O contrato de concessão do terminal MCP03 prevê investimentos de R$ 88 milhões ao longo de 25 anos. A área possui 11,7 mil m² e capacidade de armazenagem de 76,6 mil toneladas.

“Esta expansão é um marco na trajetória da Rocha, uma empresa com mais de 160 anos de história que tem o cuidado com as pessoas e o foco na eficiência e crescimento do negócio para atender aos clientes. Nosso principal objetivo será desenvolver a área e oferecer empregos, contribuindo de forma estratégica para o desenvolvimento do Arco Norte a partir do aumento da capacidade operacional e da competitividade do Porto de Santana”, afirma o CEO da Rocha Terminais Portuários e Logística, Darlan De David.

A região compreendida como Arco Norte, que abrange portos ou estações de transbordo dos estados de Amapá, Amazonas, Pará, Rondônia e Maranhão, vem se consolidando como importante polo logístico no País a partir do aumento da exportação, principalmente de grãos, e da importação de uma série de produtos. De acordo com dados da Companhia Nacional de Abastecimento (Conab), a importação de fertilizantes pelos portos do Arco Norte cresceu 98% nos últimos quatro anos, atingindo 7,01 milhões de toneladas.

A Rocha foi a vencedora do leilão realizado em 2024 para arrendamento da área MCP03 por R$ 58 milhões.
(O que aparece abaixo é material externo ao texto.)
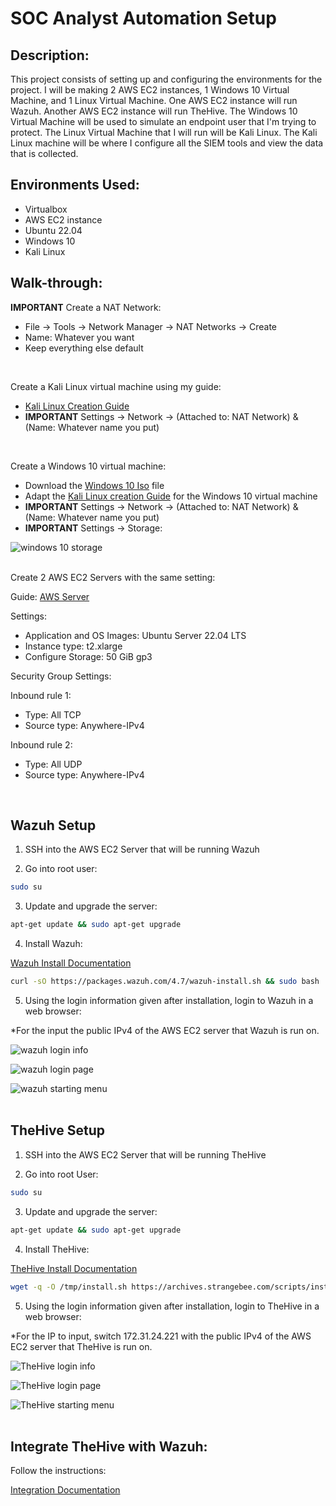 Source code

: <h1>SOC Analyst Automation Setup</h1>

<h2>Description:</h2>

This project consists of setting up and configuring the environments for the project. I will be making 2 AWS EC2 instances, 1 Windows 10 Virtual Machine, and 1 Linux Virtual Machine. One AWS EC2 instance will run Wazuh. Another AWS EC2 instance will run TheHive. The Windows 10 Virtual Machine will be used to simulate an endpoint user that I'm trying to protect. The Linux Virtual Machine that I will run will be Kali Linux. The Kali Linux machine will be where I configure all the SIEM tools and view the data that is collected.

<h2>Environments Used:</h2>

   - Virtualbox
   - AWS EC2 instance
   - Ubuntu 22.04
   - Windows 10
   - Kali Linux

<h2>Walk-through:</h2>

<b>IMPORTANT</b> Create a NAT Network:

   - File -> Tools -> Network Manager -> NAT Networks -> Create
   - Name: Whatever you want
   - Keep everything else default
<br>

Create a Kali Linux virtual machine using my guide:

   - [Kali Linux Creation Guide]()
   - <b>IMPORTANT</b> Settings -> Network -> (Attached to: NAT Network) & (Name: Whatever name you put)
<br>

Create a Windows 10 virtual machine:

   - Download the [Windows 10 Iso](https://www.microsoft.com/en-us/software-download/windows10) file 
   - Adapt the [Kali Linux creation Guide](https://github.com/ntieu4328/Virtual-Box-Kali-Linux) for the Windows 10 virtual machine
   - <b>IMPORTANT</b> Settings -> Network -> (Attached to: NAT Network) & (Name: Whatever name you put)
   - <b>IMPORTANT</b> Settings -> Storage:

![windows 10 storage](https://github.com/ntieu4328/SOC-Analyst-Automation-Setup/assets/156137990/c409afcb-03f4-47d2-9460-5c3ff46c29df)
<br>
<br>

Create 2 AWS EC2 Servers with the same setting:

Guide: [AWS Server](https://github.com/ntieu4328/AWS-EC2-Server)
   
Settings:
   
   - Application and OS Images: Ubuntu Server 22.04 LTS
   - Instance type: t2.xlarge
   - Configure Storage: 50 GiB gp3

Security Group Settings:

   Inbound rule 1:
   
   - Type: All TCP
   - Source type: Anywhere-IPv4
      
   Inbound rule 2:
   
   - Type: All UDP
   - Source type: Anywhere-IPv4
<br>

<h2>Wazuh Setup</h2>

1. SSH into the AWS EC2 Server that will be running Wazuh
   
2. Go into root user:

```bash
sudo su
```
   
3. Update and upgrade the server:

```bash
apt-get update && sudo apt-get upgrade
```

4. Install Wazuh:

[Wazuh Install Documentation](https://documentation.wazuh.com/current/quickstart.html)

```bash
curl -sO https://packages.wazuh.com/4.7/wazuh-install.sh && sudo bash ./wazuh-install.sh -a
```

5. Using the login information given after installation, login to Wazuh in a web browser:

*For the <wazuh-dashboard-ip> input the public IPv4 of the AWS EC2 server that Wazuh is run on.

![wazuh login info](https://github.com/ntieu4328/SOC-Analyst-Automation-Setup/assets/156137990/9501362e-a065-4374-ac7f-3e24cf09c0fb)

![wazuh login page](https://github.com/ntieu4328/SOC-Analyst-Automation-Setup/assets/156137990/6d4eb03d-c6b9-4926-a9f6-839437dce9b8)

![wazuh starting menu](https://github.com/ntieu4328/SOC-Analyst-Automation-Setup/assets/156137990/1af17b3d-66e2-434b-9aa9-2b4026719bff)
<br>
<br>


<h2>TheHive Setup</h2>

1. SSH into the AWS EC2 Server that will be running TheHive
   
2. Go into root User:

```bash
sudo su
```

3. Update and upgrade the server:

```bash
apt-get update && sudo apt-get upgrade
```

4. Install TheHive:

[TheHive Install Documentation](https://docs.strangebee.com/thehive/setup/#operating-systems)

```bash
wget -q -O /tmp/install.sh https://archives.strangebee.com/scripts/install.sh ; sudo -v ; bash /tmp/install.sh
```

5. Using the login information given after installation, login to TheHive in a web browser:

*For the IP to input, switch 172.31.24.221 with the public IPv4 of the AWS EC2 server that TheHive is run on.

![TheHive login info](https://github.com/ntieu4328/SOC-Analyst-Automation-Setup/assets/156137990/1dcc39fa-ca21-49f8-89f3-1a402bad2133)

![TheHive login page](https://github.com/ntieu4328/SOC-Analyst-Automation-Setup/assets/156137990/58886ee2-48c4-4037-b3f2-5d6627702a1c)

![TheHive starting menu](https://github.com/ntieu4328/SOC-Analyst-Automation-Setup/assets/156137990/7fa74a94-e12e-48c1-8177-a87e337c652c)
<br>
<br>


<h2>Integrate TheHive with Wazuh:</h2>

Follow the instructions:

[Integration Documentation](https://wazuh.com/blog/using-wazuh-and-thehive-for-threat-protection-and-incident-response/)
Para Darlan De David, a entrada da companhia no Amapá reforça a credibilidade do porto local e representa uma oportunidade de expansão e modernização da infraestrutura brasileira. A empresa está comprometida com a ampliação do terminal, a extensão do cais em 30 metros e a construção de novos silos de armazenamento.

Com essas melhorias, o Porto de Santana ganha em competitividade e capacidade de escoamento de produtos e de mercadorias para mercados relevantes, como o europeu e o asiático. Além da China, maior comprador de grãos brasileiros, o Arco Norte exporta para Espanha, México, Japão e Países Baixos. “A proximidade com o Canal do Panamá e com a Europa por si só torna o escoamento pelo Norte atrativo. E os recentes investimentos públicos e privados vêm para impulsionar sua relevância para a economia nacional”, destaca De David.